Friday, December 8

It’s been decades since public schools were ‘allowed’ to display the Ten Commandments, which were fixtures in schools for far longer than they’ve been missing. But that is changing.

Originally published by WND News Center. Used with permission.

State senators in Texas have adopted, 17-12, a plan to have the Ten Commandments displayed in school classrooms.

The plan, Senate Bill 1515, explains, “a public elementary or secondary school shall display in a conspicuous place in each classroom of the school a durable poster or framed copy of the Ten Commandments.”

Sponsor state Sen. Phil King, a Republican, set up the plan to have the document at least 16 inches by 20 inches.

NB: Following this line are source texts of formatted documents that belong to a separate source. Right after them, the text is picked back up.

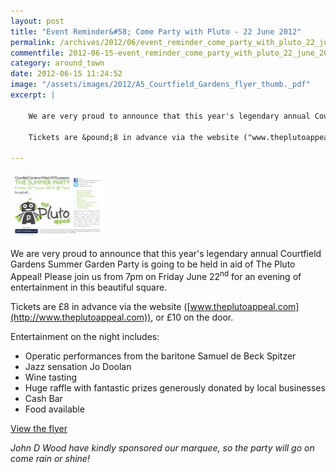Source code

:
 ```yaml
---
layout: post
title: "Event Reminder&#58; Come Party with Pluto - 22 June 2012"
permalink: /archives/2012/06/event_reminder_come_party_with_pluto_22_june_2012.html
commentfile: 2012-06-15-event_reminder_come_party_with_pluto_22_june_2012
category: around_town
date: 2012-06-15 11:24:52
image: "/assets/images/2012/A5_Courtfield_Gardens_flyer_thumb._pdf"
excerpt: |

    We are very proud to announce that this year's legendary annual Courtfield Gardens Summer Garden Party is going to be held in aid of The Pluto Appeal!  Please join us from 7pm on Friday June 22<sup>nd</sup> for an evening of entertainment in this beautiful square.

    Tickets are &pound;8 in advance via the website ("www.theplutoappeal.com":http://www.theplutoappeal.com), or &pound;10 on the door.

---
```


<a href="/assets/images/2012/A5_Courtfield_Gardens_flyer._pdf.jpg" title="See larger version of - Plutu Courtfield Gardens flyer. pdf"><img src="/assets/images/2012/A5_Courtfield_Gardens_flyer_thumb._pdf" width="150" height="105" alt="Plutu Courtfield Gardens flyer. pdf" class="photo right" /></a>

We are very proud to announce that this year's legendary annual Courtfield Gardens Summer Garden Party is going to be held in aid of The Pluto Appeal! Please join us from 7pm on Friday June 22<sup>nd</sup> for an evening of entertainment in this beautiful square.

Tickets are £8 in advance via the website ([www.theplutoappeal.com](http://www.theplutoappeal.com)), or £10 on the door.

Entertainment on the night includes:

-   Operatic performances from the baritone Samuel de Beck Spitzer
-   Jazz sensation Jo Doolan
-   Wine tasting
-   Huge raffle with fantastic prizes generously donated by local businesses
-   Cash Bar
-   Food available

[View the flyer](/assets/images/2012/A5_Courtfield_Gardens_flyer._pdf.jpg)

*John D Wood have kindly sponsored our marquee, so the party will go on come rain or shine!*
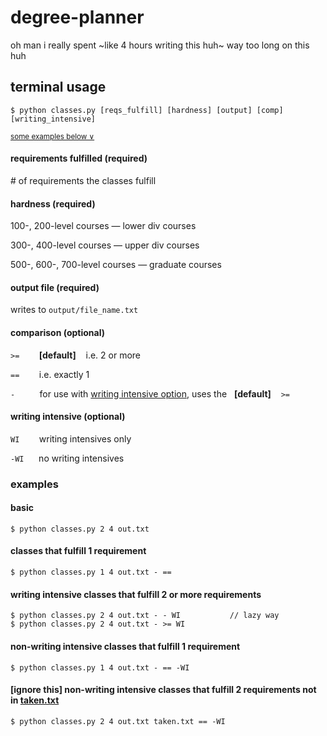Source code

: # degree-planner

oh man i really spent ~like 4 hours writing this huh~ way too long on this huh


## terminal usage

```
$ python classes.py [reqs_fulfill] [hardness] [output] [comp] [writing_intensive]
```

<sup>[some examples below &or;](#examples)<sup>


#### requirements fulfilled (required)
\# of requirements the classes fulfill


#### hardness (required)

100-, 200-level courses — lower div courses 

300-, 400-level courses — upper div courses 

500-, 600-, 700-level courses — graduate courses


#### output file (required)

writes to `output/file_name.txt`


<!--
#### fulfilled requirements file (optional)

file name or &nbsp;&nbsp; `-` &nbsp;&nbsp; for none

reads from `user/file_name.txt`
-->


#### comparison (optional)

`>=` &nbsp;&nbsp;&nbsp;&nbsp;&nbsp;&nbsp; **\[default]** &nbsp;&nbsp; i.e. 2 or more

`==` &nbsp;&nbsp;&nbsp;&nbsp;&nbsp;&nbsp; i.e. exactly 1

`-` &nbsp;&nbsp;&nbsp;&nbsp;&nbsp;&nbsp;&nbsp;&nbsp; for use with [writing intensive option](#writing-intensive), uses the  &nbsp; **\[default]** &nbsp;&nbsp; `>=`


#### writing intensive (optional)

`WI` &nbsp;&nbsp;&nbsp;&nbsp;&nbsp;&nbsp; writing intensives only

`-WI` &nbsp;&nbsp;&nbsp;&nbsp; no writing intensives



### examples

#### basic

```
$ python classes.py 2 4 out.txt
```


#### classes that fulfill 1 requirement
```
$ python classes.py 1 4 out.txt - == 
```


#### writing intensive classes that fulfill 2 or more requirements 
```
$ python classes.py 2 4 out.txt - - WI           // lazy way
$ python classes.py 2 4 out.txt - >= WI
```


#### non-writing intensive classes that fulfill 1 requirement
```
$ python classes.py 1 4 out.txt - == -WI
```


#### [ignore this] non-writing intensive classes that fulfill 2 requirements not in [taken.txt](user/taken.txt)
```
$ python classes.py 2 4 out.txt taken.txt == -WI
```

The plan now goes to the state House, and if the Republican-majority body adopts it, it would go to Gov. Greg Abbott, a Republican, for his signature.

It could take effect as early as Sept. 1

King, during a committee hearing on the plan, cited the Supreme Court’s 6-3 decision in Kennedy v. Bremerton as allowing the posting.


They are part of the American heritage, he said.

The court case involved a football coach who was fired for postgame prayers at midfield. The decision said Joe Kennedy was praying as a citizen, not as a school worker.

“[The bill] will remind students all across Texas of the importance of the fundamental foundation of America,” King said.

Other bills adopted by the Senate would address Bible reading in schools, and “protect the right of school employees to engage in religious speech or prayer while on duty,”

A supporter pointed out, “Our Founders certainly never intended separation of God from government or schools, despite the left’s attempts to mislead people on this fact.”

Texas Lt. Gov. Dan Patrick said that allowing the Ten Commandments and prayer in public schools was among the ways to prove that Texans “have the right to freely express their sincerely held religious beliefs.”

Georgia, Indiana, Louisiana, Mississippi, Oklahoma, South Dakota and Tennessee are among the states that already allow the Ten Commandments to be displayed in an official capacity.

blog posting explained, “One of the most progressive school districts in the nation lies in the heart of Texas, the Austin Independent School District (AISD). AISD is known for its promotion of sexual immorality, inviting drag queens to interact with children and holding gay pride marches on school property.

“The taxpayer-funded school district has been under fire over the years from conservatives for a number of sexually-related problems. In 2019, Blackshear Fine Arts Academy hosted a drag queen story hour that featured a drag queen by the name of Ms. Kitty Litter who was convicted of male prostitution in 1996.

“Another elementary school librarian in Austin who is known for hosting drag queens was also caught posting explicit photos of himself at gay events. It will be interesting to see how the school would reconcile such lewd behavior with the new requirement to display the Ten Commandments.”